Die Alterstraumatologie hat sich auch im deutschsprachigen Raum sehr rasch und durchaus erfolgversprechend entwickelt. Augsburg, Basel, Nürnberg, Wien und Innsbruck haben die Vorreiterrolle übernommen. Im Detail sind die Konzepte noch recht unterschiedlich, gemeinsam ist ihnen aber die enge interdisziplinäre Zusammenarbeit zwischen Unfallchirurgie und Geriatrie, aber auch mit der Anästhesie. Zwei Konzepte mit ersten Ergebnissen können wir in diesem Sonderheft bereits vorstellen.

Auf die Bedeutung der Osteoporosetherapie haben wir bereits hingewiesen. Aktuell von großem Interesse sind zwei Studien. Jennings et al. [10] zeigen in einer großen amerikanischen Untersuchung auf, dass lediglich 2% der Patienten nach einer Hüftfraktur eine leitliniengerechte Osteoporosetherapie erhalten. Kammerlander et al. [7] fanden in ihrer Studie, dass mehr als 40% der Patienten mit einer Hüftfraktur bereits 5 Jahre zuvor eine osteoporotische Fraktur erlitten hatten. Die Osteoporosetherapie stellt leider immer noch ein klassisches Beispiel des „undertreatment“ im Alter dar [11]. In einer weiteren Arbeit der Tiroler Gruppe wird auf die aktuelle Therapie der Osteoporose nach einer Hüftfraktur eingegangen. Die positiven Auswirkungen sind auch hier deutlich erkennbar. In Anbetracht der hochaltrigen Patienten (in der Untersuchung waren 60% der Patienten 85 Jahre oder älter) stellen sich natürlich auch neue Fragen. Wer profitiert noch von einer Therapie, wo liegt der Benchmark in der Therapierate?

Alterstraumatologie bedeutet die kontinuierliche Betreuung der geriatrischen Patienten von der Notaufnahme bis zum Abschluss der Rehabilitation. Die Bedeutung einer qualitativ hochwertigen Rehabilitation und der Sekundärprävention unterstreicht der Beitrag „Risk assessment after hip fracture – check the ‚healthy‘ leg!“. Die Arbeit der Wiener Gruppe zeigt damit neue Wege in der Therapie auf.

Da die Evidenz in dieser Altersgruppe in vielen Fragen noch sehr gering ist, hat auch das Lernen an klinischen Fällen weiterhin einen hohen Stellenwert, sodass wir uns entschlossen haben, einen Fallbericht in dieses Sonderheft aufzunehmen.

Mit der Alterstraumatologie hat sich ein neues Feld eröffnet, sowohl im klinischen Alltag als auch in der Wissenschaft. Trotz aller Erfolge – das optimale klinische Konzept ist noch nicht gefunden, insbesondere auch im Hinblick auf die Kosteneffizienz, d. h. die Frage, was sind die entscheidenden Faktoren, die das Outcome der Patienten positiv beeinflussen. Wissenschaftlich ist dies ein weitgehend neues Gebiet. Bisher konzentrierten sich beinahe alle auf die proximale Femurfrakturen, für andere Frakturen haben wir nur sehr wenig bis keine Literatur zur Verfügung.

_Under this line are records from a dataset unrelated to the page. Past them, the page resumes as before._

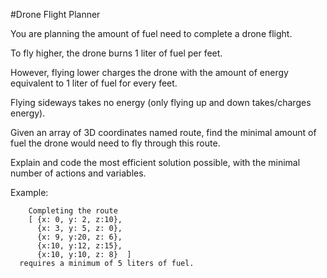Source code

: #Drone Flight Planner

You are planning the amount of fuel need to complete a drone flight.

To fly higher, the drone burns 1 liter of fuel per feet. 

However, flying lower charges the drone with the amount of energy equivalent to 1 liter of fuel for every feet. 

Flying sideways takes no energy (only flying up and down takes/charges energy).

Given an array of 3D coordinates named route, find the minimal amount of fuel the drone would need to fly through this route.

Explain and code the most efficient solution possible, with the minimal number of actions and variables.

Example:

        Completing the route 
        [ {x: 0, y: 2, z:10}, 
          {x: 3, y: 5, z: 0}, 
          {x: 9, y:20, z: 6}, 
          {x:10, y:12, z:15}, 
          {x:10, y:10, z: 8}  ] 
      requires a minimum of 5 liters of fuel.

Damit gehen wir gemeinsam mit den Unfallchirurgen neue Wege und eröffnen vielfältige Chancen, zuallererst für unsere geriatrische Patienten, aber auch für unsere Fächer und das Gesundheitssystem an sich. Wir verabschieden uns vom rein fachspezifischen Denken und wenden uns einem ganzheitlichen, outcomeorientierten Ansatz zu, in dessen Mittelpunkt der geriatrische Patient steht.